Property market transactions reached the highest level in 15 years during December, with the stamp duty holiday deadline fast approaching.
The figures were published by HM Revenue & Customs (HMRC) and showed that there were 137,200 sales in December – a 14 per cent rise on November 2020, and a 34.2 per cent rise year-on-year.
Transactions in 2020 fell by 11 per cent overall, largely because of the impact of the coronavirus pandemic and the property market shutting down in Spring 2020.
However, experts have pointed to how well the market has recovered since the first lockdown, with the stamp duty holiday, which was introduced in July 2020, having a positive impact.
The stamp duty holiday has temporarily raised the threshold at which buyers begin to pay stamp duty on property transactions from £125,000 to £500,000, which experts have stated is a contributing factor towards house prices reaching a six-year high.

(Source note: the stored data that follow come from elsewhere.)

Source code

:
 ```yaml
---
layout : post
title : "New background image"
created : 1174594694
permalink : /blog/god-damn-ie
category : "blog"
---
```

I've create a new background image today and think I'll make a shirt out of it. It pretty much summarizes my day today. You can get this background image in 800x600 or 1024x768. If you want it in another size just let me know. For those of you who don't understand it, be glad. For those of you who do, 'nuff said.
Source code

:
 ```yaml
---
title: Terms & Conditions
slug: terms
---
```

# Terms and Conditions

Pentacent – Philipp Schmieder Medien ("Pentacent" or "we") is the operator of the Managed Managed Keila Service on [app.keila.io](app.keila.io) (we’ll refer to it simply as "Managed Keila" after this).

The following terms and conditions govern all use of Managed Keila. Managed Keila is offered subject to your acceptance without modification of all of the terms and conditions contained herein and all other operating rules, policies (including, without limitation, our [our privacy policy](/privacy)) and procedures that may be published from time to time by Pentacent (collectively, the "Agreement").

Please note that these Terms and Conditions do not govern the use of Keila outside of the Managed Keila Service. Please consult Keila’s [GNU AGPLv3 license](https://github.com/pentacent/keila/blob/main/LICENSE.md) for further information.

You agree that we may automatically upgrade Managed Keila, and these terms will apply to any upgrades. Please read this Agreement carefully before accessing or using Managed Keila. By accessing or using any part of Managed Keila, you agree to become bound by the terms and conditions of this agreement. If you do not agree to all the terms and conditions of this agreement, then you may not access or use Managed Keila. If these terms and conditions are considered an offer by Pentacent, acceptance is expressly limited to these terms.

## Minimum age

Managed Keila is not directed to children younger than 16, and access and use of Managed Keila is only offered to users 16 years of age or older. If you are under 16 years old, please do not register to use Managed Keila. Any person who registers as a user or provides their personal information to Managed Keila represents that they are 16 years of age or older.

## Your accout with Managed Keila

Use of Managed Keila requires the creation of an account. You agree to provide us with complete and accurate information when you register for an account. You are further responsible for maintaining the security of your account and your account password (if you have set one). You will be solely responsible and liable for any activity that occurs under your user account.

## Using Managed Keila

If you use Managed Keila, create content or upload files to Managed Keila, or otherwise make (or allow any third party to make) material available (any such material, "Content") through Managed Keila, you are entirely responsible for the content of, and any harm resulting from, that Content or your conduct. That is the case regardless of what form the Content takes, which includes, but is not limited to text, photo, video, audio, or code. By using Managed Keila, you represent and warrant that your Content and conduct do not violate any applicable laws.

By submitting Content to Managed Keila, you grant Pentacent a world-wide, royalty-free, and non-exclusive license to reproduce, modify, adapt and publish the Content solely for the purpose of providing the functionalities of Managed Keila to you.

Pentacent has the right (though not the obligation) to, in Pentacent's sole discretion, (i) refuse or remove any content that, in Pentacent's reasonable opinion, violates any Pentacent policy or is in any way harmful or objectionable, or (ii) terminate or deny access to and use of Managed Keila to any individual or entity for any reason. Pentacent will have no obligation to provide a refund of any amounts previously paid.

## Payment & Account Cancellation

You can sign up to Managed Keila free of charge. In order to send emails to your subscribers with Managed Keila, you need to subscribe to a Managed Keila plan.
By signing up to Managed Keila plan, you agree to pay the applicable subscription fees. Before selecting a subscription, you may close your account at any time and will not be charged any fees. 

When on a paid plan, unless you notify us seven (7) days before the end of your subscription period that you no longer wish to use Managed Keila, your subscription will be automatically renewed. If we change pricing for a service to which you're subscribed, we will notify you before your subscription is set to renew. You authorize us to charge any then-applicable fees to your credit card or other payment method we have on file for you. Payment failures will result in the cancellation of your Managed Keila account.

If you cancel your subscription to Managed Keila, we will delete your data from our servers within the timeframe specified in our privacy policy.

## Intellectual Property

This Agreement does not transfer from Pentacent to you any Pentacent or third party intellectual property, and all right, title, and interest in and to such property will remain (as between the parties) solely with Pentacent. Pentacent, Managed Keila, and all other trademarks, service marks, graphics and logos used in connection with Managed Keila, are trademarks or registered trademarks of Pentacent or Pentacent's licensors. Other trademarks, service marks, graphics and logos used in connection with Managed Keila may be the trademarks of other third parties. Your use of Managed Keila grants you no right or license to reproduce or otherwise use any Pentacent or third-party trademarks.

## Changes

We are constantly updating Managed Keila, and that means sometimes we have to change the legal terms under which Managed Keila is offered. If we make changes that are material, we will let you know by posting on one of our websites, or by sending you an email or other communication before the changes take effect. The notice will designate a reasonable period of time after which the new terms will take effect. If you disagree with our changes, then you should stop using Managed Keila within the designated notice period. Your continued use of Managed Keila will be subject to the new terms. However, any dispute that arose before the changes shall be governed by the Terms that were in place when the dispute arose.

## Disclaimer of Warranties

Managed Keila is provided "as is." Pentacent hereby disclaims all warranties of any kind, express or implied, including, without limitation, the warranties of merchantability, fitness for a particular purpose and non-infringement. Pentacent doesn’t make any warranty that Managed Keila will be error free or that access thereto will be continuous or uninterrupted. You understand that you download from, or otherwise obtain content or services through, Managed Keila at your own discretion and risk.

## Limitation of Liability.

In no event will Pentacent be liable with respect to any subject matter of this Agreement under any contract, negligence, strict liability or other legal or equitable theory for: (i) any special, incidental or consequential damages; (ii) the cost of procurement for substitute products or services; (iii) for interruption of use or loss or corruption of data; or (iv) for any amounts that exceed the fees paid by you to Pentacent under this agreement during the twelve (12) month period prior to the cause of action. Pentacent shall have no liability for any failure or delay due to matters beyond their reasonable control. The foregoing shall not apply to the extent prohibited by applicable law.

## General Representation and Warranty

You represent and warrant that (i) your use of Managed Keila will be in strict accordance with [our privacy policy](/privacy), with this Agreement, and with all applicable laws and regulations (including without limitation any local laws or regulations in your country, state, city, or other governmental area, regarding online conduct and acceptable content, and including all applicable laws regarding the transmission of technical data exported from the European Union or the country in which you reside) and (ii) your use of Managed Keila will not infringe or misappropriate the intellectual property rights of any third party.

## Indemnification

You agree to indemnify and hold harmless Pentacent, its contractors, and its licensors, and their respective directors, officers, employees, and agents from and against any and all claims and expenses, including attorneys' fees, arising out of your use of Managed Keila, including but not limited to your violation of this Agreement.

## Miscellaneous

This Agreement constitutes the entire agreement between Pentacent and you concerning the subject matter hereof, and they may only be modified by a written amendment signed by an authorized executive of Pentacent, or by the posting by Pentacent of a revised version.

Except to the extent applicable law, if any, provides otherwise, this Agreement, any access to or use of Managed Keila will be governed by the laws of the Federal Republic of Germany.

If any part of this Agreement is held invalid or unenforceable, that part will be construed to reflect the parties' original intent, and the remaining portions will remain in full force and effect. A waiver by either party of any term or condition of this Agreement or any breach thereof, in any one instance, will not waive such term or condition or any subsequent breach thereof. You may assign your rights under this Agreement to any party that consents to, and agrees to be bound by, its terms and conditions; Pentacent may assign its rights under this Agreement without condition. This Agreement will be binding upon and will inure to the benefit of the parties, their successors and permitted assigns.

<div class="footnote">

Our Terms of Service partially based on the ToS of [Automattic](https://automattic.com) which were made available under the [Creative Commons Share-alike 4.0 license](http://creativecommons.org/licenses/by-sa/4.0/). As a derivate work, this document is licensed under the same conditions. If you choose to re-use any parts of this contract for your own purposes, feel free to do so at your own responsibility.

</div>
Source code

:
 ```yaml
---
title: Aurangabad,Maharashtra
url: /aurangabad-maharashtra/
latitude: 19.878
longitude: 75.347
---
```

Some experts are now calling for an extension to the stamp duty holiday, which is set to end on 31 March 2021, with England now in national lockdown once again.
Recent figures from mortgage lending indexes indicate that that mortgage availability is set to increase over the next three months in tandem with a drop in the overall cost of mortgages.
Separate research from Halifax has also found that first-time buyer transactions increased significantly in the second half of the year, bouncing back to increase by 52 per cent on the first half of the year’s figures.